Copilot is permission-bound — it never surfaces content a user can't access. However, it actively searches and summarizes all content within a user's permission scope, which means overshared content becomes far more visible. Run a permission audit before rolling out Copilot. The M365 Copilot Governance Checklist covers the full pre-rollout checklist.
Q: What is the Sites.Selected permission in Microsoft Graph?
Sites.Selected is a Microsoft Graph API permission scope that lets an application access only specific SharePoint sites rather than all sites in the tenant. It is the least-privilege option for developer apps and is strongly preferred over Sites.ReadWrite.All for any production integration. See the Microsoft Graph permissions reference for configuration steps.
Q: How do I export a SharePoint permissions matrix to CSV?
Use PnP PowerShell with the Get-PnPList + Get-PnPProperty RoleAssignments pattern shown in Step 4 above, then import the CSV into the Permission Matrix Generator for a visual view and gap analysis.
Q: What is "broken inheritance" in SharePoint?
Broken inheritance means an item (library, folder, or document) no longer inherits permissions from its parent — it has its own unique permission scope. Every broken inheritance point creates management overhead, hides the permission picture from the site level, and slows SharePoint's permission check engine. Avoid it except for genuinely confidential content.

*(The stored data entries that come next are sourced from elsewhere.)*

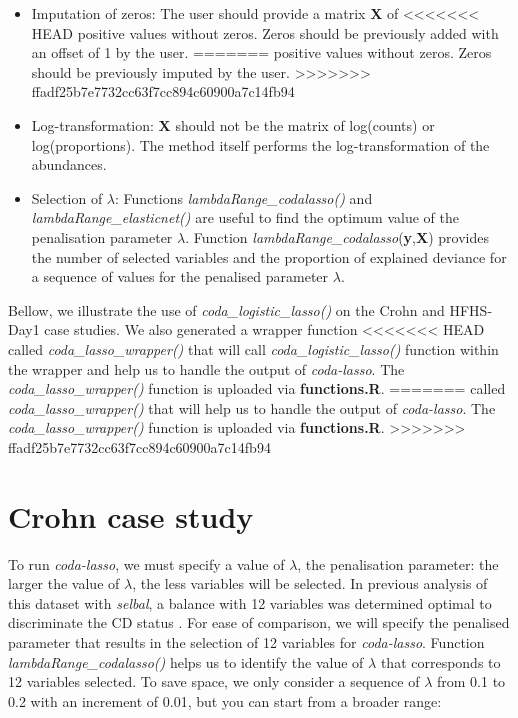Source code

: \documentclass[openany]{book}
\providecommand{\tightlist}{%
  \setlength{\itemsep}{0pt}\setlength{\parskip}{0pt}}
\begin{document}
\begin{itemize}
\tightlist
\item
  Imputation of zeros: The user should provide a matrix \textbf{X} of
<<<<<<< HEAD
  positive values without zeros. Zeros should be previously added with
  an offset of 1 by the user.
=======
  positive values without zeros. Zeros should be previously imputed by
  the user.
>>>>>>> ffadf25b7e7732cc63f7cc894c60900a7c14fb94
\item
  Log-transformation: \textbf{X} should not be the matrix of log(counts)
  or log(proportions). The method itself performs the log-transformation
  of the abundances.
\item
  Selection of \(\lambda\): Functions \emph{lambdaRange\_codalasso()}
  and \emph{lambdaRange\_elasticnet()} are useful to find the optimum
  value of the penalisation parameter \(\lambda\). Function
  \emph{lambdaRange\_codalasso}(\textbf{y},\textbf{X}) provides the
  number of selected variables and the proportion of explained deviance
  for a sequence of values for the penalised parameter \(\lambda\).
\end{itemize}

Bellow, we illustrate the use of \emph{coda\_logistic\_lasso()} on the
Crohn and HFHS-Day1 case studies. We also generated a wrapper function
<<<<<<< HEAD
called \emph{coda\_lasso\_wrapper()} that will call
\emph{coda\_logistic\_lasso()} function within the wrapper and help us
to handle the output of \emph{coda-lasso}. The
\emph{coda\_lasso\_wrapper()} function is uploaded via
\textbf{functions.R}.
=======
called \emph{coda\_lasso\_wrapper()} that will help us to handle the
output of \emph{coda-lasso}. The \emph{coda\_lasso\_wrapper()} function
is uploaded via \textbf{functions.R}.
>>>>>>> ffadf25b7e7732cc63f7cc894c60900a7c14fb94

\section{Crohn case study}\label{crohn-case-study-2}

To run \emph{coda-lasso}, we must specify a value of \(\lambda\), the
penalisation parameter: the larger the value of \(\lambda\), the less
variables will be selected. In previous analysis of this dataset with
\emph{selbal}, a balance with 12 variables was determined optimal to
discriminate the CD status \citep{rivera2018balances}. For ease of
comparison, we will specify the penalised parameter that results in the
selection of 12 variables for \emph{coda-lasso}. Function
\emph{lambdaRange\_codalasso()} helps us to identify the value of
\(\lambda\) that corresponds to 12 variables selected. To save space, we
only consider a sequence of \(\lambda\) from 0.1 to 0.2 with an
increment of 0.01, but you can start from a broader range:
\end{document}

Tools for Permission Management
- Permission Matrix Generator — Use this first: visualize and export your permission structure as CSV or Markdown to confirm your current state matches your intended model before running any bulk changes
- PnP Script Generator — Use when you need a one-off PnP PowerShell script tailored to your site URL and permission requirements, without writing it by hand
- PnP PowerShell — Use for scripted audits and bulk permission changes at scale; the examples in this post are all PnP-based
- SharePoint Admin Center — Use for tenant-level sharing policies (Anyone links, guest expiration defaults) and site-level access reviews that don't need scripting
- Microsoft Purview — Use when permissions alone aren't enough: sensitivity labels, DLP policies, and compliance reporting enforce protection even if a file is accidentally shared
What's Next
- SharePoint AI Copilot Governance Checklist (2026) — Full governance checklist once permissions are locked
- Enterprise Governance: SharePoint AI Developer Checklist — Broader M365 governance for developers
- PnP PowerShell: SharePoint Online Scripts & Admin Guide (2026) — Full PnP PowerShell reference
Good permission hygiene isn't a one-time project — it's an ongoing practice. With the corrected permissions matrix above, the right group structure in place, and quarterly PnP PowerShell audits, it becomes routine rather than reactive.